EXERCISE DIRECTIONS
Every line below that contains the word "Recognition" must be copied.

"""

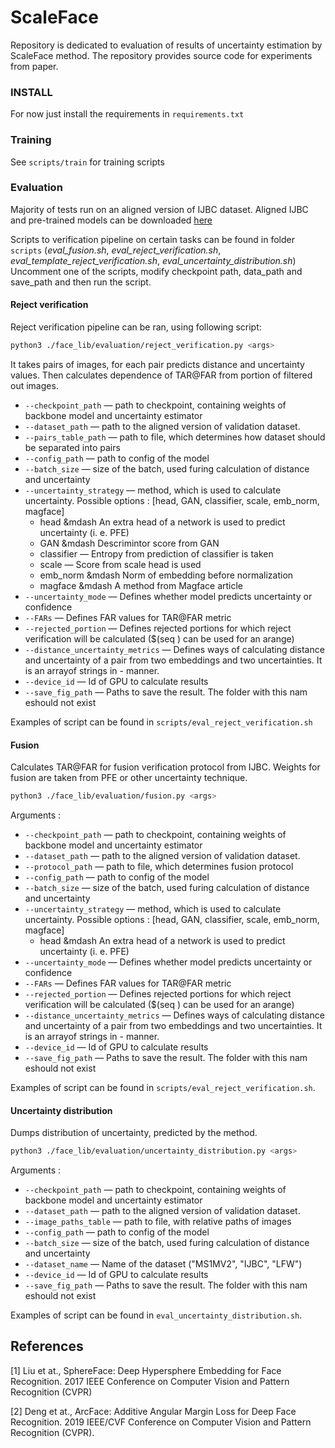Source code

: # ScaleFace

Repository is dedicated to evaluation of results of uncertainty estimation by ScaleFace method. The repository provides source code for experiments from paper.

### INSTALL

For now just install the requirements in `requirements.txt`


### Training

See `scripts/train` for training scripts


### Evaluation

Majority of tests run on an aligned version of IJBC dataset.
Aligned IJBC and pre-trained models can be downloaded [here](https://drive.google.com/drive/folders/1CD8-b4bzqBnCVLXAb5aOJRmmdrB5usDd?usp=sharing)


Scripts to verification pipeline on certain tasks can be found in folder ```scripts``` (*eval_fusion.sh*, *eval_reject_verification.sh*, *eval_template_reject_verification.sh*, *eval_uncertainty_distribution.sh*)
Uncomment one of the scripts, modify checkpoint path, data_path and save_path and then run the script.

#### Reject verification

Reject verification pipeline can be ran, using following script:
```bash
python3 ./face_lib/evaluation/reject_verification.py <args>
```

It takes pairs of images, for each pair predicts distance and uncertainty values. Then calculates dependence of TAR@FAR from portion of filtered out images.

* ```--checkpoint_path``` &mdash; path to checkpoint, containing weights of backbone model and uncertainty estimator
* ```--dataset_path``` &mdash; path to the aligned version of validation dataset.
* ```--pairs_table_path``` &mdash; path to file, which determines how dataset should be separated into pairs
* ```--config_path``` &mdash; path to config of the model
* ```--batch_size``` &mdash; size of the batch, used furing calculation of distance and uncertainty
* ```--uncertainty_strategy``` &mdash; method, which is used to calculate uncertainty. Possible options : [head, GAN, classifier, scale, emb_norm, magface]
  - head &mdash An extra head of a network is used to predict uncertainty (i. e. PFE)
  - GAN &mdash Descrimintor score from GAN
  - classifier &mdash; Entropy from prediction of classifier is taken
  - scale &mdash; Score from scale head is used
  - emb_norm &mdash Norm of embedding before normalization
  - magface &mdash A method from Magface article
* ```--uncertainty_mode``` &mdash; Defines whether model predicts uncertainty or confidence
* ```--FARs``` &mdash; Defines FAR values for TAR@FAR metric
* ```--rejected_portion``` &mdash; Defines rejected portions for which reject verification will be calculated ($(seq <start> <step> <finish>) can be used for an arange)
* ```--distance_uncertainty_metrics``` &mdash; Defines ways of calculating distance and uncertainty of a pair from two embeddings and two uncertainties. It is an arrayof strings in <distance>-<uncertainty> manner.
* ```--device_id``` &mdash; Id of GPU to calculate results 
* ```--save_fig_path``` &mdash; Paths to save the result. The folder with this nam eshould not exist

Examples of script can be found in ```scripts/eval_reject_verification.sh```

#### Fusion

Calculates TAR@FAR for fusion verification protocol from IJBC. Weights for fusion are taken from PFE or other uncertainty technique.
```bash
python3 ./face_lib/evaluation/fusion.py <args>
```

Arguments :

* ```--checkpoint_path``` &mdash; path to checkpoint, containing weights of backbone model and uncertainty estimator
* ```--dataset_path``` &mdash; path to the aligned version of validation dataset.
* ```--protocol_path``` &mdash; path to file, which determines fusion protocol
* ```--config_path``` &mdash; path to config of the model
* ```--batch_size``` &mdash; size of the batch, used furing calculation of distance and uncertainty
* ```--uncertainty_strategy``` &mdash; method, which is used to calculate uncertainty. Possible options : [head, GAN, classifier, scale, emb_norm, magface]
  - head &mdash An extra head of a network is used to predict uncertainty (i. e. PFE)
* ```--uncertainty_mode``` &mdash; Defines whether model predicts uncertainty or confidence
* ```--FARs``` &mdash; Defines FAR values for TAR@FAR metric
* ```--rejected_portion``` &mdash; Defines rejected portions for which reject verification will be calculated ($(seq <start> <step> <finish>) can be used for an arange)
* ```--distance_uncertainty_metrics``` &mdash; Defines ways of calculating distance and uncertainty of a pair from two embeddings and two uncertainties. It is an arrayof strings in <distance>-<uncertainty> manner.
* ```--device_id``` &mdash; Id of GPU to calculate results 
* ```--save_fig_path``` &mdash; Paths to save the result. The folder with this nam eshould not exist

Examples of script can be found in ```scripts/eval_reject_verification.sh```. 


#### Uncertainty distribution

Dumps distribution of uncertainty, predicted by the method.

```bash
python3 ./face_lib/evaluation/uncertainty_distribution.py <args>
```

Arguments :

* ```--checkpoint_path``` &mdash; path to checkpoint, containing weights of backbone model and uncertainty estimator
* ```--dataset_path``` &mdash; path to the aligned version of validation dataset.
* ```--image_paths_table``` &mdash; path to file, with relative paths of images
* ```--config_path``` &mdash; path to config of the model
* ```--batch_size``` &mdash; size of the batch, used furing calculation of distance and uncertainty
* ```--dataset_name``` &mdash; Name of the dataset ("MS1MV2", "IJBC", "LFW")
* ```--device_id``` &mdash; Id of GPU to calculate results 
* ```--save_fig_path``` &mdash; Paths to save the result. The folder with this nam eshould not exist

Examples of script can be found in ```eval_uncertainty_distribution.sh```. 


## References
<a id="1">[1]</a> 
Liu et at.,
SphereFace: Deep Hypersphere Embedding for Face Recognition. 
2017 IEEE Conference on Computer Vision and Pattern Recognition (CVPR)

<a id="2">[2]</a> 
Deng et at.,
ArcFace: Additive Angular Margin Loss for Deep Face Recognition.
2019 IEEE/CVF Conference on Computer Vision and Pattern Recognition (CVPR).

"""

OUTPUT BELOW
SphereFace: Deep Hypersphere Embedding for Face Recognition. 
2017 IEEE Conference on Computer Vision and Pattern Recognition (CVPR)
ArcFace: Additive Angular Margin Loss for Deep Face Recognition.
2019 IEEE/CVF Conference on Computer Vision and Pattern Recognition (CVPR).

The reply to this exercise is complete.